The problem =>
Tally up the lines below that contain the word "pemaparan" and give the total alone.

Given data =>
..........
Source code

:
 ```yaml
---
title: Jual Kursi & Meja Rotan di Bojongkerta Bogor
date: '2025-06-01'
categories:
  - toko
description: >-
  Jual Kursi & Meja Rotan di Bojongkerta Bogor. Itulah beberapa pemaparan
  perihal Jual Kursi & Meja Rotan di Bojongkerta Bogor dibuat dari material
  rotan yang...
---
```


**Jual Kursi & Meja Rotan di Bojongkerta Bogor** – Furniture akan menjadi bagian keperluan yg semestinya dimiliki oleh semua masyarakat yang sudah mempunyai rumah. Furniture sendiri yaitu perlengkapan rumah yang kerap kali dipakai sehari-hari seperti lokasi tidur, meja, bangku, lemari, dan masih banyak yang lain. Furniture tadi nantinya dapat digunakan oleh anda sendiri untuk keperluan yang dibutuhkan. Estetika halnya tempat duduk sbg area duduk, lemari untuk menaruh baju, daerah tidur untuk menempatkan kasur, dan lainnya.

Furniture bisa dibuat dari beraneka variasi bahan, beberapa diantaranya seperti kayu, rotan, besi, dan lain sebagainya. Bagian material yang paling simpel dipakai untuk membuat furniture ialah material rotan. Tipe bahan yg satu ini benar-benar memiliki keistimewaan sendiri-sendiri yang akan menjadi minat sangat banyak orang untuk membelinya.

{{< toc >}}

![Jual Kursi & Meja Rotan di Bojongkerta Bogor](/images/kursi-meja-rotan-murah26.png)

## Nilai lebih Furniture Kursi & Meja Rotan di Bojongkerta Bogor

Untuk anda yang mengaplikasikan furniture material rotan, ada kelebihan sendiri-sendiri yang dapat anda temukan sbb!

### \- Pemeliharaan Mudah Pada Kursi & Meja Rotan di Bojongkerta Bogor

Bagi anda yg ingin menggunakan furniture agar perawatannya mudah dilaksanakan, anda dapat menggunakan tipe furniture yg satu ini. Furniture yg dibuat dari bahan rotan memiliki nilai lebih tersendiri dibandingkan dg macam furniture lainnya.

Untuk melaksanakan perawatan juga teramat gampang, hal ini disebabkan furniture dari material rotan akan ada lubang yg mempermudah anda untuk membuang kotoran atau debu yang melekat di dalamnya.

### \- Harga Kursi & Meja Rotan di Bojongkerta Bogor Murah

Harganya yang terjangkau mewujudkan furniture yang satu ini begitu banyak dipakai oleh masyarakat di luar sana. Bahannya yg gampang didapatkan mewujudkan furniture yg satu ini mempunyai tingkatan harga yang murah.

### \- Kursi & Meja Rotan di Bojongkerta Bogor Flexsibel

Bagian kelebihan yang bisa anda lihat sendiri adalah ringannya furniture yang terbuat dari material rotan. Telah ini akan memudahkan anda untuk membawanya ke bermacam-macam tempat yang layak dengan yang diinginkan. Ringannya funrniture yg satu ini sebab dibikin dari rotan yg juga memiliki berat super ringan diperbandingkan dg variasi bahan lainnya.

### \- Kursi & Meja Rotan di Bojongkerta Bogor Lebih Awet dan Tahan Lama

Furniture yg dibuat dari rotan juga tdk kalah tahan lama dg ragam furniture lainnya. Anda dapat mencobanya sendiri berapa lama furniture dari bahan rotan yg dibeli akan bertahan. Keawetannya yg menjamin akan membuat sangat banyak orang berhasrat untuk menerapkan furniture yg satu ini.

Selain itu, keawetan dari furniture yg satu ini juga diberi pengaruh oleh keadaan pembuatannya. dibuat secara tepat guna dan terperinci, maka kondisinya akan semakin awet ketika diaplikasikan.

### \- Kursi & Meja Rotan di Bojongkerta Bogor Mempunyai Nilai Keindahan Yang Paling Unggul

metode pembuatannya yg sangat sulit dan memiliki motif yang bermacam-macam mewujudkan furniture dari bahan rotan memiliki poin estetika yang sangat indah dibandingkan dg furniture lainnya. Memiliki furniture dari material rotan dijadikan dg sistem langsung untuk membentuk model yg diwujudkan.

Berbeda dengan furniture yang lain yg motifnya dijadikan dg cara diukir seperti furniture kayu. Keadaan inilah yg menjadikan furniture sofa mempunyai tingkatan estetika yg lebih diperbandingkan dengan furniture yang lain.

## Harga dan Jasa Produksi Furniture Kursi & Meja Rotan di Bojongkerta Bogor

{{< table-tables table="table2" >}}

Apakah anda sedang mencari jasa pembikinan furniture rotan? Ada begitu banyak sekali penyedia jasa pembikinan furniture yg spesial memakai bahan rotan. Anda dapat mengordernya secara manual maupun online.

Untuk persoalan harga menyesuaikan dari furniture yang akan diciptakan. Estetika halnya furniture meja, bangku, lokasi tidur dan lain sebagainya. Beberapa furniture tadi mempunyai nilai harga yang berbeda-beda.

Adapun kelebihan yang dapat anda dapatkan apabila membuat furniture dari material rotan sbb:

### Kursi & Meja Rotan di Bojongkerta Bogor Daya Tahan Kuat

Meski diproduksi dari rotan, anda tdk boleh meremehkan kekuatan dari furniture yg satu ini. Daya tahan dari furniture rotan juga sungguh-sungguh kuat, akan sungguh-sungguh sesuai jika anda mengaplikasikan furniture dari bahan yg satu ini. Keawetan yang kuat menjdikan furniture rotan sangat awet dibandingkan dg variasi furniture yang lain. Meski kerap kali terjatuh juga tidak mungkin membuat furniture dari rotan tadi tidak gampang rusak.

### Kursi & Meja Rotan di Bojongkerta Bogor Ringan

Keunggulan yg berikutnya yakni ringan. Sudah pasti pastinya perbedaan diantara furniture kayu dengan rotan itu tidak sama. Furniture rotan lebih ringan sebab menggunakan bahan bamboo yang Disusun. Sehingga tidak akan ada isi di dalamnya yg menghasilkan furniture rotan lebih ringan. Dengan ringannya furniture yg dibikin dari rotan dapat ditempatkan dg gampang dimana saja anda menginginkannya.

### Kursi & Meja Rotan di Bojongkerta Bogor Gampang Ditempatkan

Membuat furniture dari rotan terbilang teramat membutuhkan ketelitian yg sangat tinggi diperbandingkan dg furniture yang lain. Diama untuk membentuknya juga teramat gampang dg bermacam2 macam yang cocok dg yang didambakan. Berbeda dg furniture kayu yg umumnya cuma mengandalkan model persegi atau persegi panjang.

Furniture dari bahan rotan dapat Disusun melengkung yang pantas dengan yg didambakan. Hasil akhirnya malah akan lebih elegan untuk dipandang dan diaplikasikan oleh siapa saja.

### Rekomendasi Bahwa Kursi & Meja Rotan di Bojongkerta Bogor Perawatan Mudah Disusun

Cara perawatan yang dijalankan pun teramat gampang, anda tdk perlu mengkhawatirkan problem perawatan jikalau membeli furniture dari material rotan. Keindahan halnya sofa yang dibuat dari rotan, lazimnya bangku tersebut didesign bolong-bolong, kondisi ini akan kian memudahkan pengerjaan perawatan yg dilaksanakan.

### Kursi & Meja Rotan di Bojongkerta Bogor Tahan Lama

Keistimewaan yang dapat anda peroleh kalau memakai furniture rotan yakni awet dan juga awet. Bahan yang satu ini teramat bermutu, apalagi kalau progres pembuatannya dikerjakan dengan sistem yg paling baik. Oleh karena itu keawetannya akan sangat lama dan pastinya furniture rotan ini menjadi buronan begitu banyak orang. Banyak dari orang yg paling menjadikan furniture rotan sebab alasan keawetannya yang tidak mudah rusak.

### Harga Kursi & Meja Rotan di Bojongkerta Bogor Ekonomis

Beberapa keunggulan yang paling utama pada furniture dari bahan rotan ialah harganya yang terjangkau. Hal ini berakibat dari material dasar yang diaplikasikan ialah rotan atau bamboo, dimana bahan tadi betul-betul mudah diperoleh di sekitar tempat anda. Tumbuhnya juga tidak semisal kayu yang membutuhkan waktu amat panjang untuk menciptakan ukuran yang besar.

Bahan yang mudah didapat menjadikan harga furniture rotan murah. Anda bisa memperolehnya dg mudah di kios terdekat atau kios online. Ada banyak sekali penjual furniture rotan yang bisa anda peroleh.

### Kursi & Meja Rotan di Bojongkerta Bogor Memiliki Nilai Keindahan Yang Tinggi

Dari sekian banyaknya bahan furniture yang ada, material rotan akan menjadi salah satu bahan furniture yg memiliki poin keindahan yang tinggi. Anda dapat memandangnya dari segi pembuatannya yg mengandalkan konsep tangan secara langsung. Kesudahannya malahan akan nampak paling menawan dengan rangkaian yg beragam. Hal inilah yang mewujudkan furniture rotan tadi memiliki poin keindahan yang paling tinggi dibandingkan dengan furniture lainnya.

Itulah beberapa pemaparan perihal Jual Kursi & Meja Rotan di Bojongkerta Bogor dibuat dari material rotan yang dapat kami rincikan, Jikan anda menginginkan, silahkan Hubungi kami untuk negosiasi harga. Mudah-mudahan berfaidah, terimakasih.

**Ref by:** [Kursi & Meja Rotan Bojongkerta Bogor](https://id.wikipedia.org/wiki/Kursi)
..........
Reply to the task =>
2